Top bellowed at them in his leather-throated sergeant’s voice, “Drop your weapons and step out from behind the vehicles! Do it now!”

It was a simple choice. It was their only remaining choice. An idiot could have recognized it as the only way out of the moment.

But the dumb sons of bitches went for it. They opened up on Khalid and on Top. The return fire came from Top and Bunny, from Khalid, from me, and from DeeDee, who appeared out of nowhere and took up a shooting position right outside the window. It was a four-way shit storm, and it was over in seconds. Nobody was going home from that party.

DeeDee looked up with a dazzling blue-eyed smile. “Howdy, Boss. Did you get me a vanilla latte with foam?”

I actually laughed and then I heard tires squeal. I jumped out of the window and sprinted for the front of the building with DeeDee on my six. A white van roared past us and headed for the far exit. The side door was open and I saw two men with scarves standing braced in the opening. They both had assault rifles and I was starting to pivot, reaching to push DeeDee out of the way, when there were two sharp cracks and the men pitched backward into the van. I whipped my head around and saw John Smith lying chest down over the hood of Black Bess, his sniper rifle smoking.

The van was still going, the driver hell-bent on getting his ass out of the parking lot. We all opened up on the vehicle, battering it with rounds, but the driver had the pedal on the floor and we didn’t have a good angle on him.

“Rudy!” I bellowed as I broke into a dead run.

“Here!” came a strangled croak from the other side of the building. I spun and cut across the lot to try to cut the van off. As I cleared the corner I saw Rudy on his knees, right hand clamped over his left arm, his face white as paste as blood poured from between his fingers.

What I saw behind him twisted my brain around.

Circe O’Tree stood over Rudy, legs wide in a solid shooter’s stance, holding a smoking Glock .40 in a two-handed grip, the barrel pointed right at me.

I almost shot her.

However, she wasn’t aiming at me. She was aiming past me, and I whirled and dodged sideways as she fired. Her first three bullets exploded the van’s windshield and the next two hit the driver in the face. The van suddenly swerved as the driver pitched sideways, his dead hands dragging the wheel hard over. The van missed Circe by ten feet and Rudy by less than a yard. It plowed into the back of my Explorer and crushed it like a beer can.

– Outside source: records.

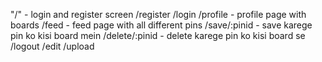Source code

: "/" - login and register screen
/register
/login
/profile - profile page with boards
/feed - feed page with all different pins
/save/:pinid - save karege pin ko kisi board mein
/delete/:pinid - delete karege pin ko kisi board se
/logout
/edit
/upload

For one crystalline moment the entire scene was dead silent, as if we were all frozen into a photograph from a book on war. This could have been Somalia or Beirut or Baghdad or any of the other places on our troubled earth where hatred takes the form of lethal rage. We, the victors, stood amid gunsmoke and the pink haze of blood that had been turned to mist, amazed that we were alive, doubting both our salvation and our right to have survived while others—perhaps more innocent and deserving than ourselves—lay dead or dying.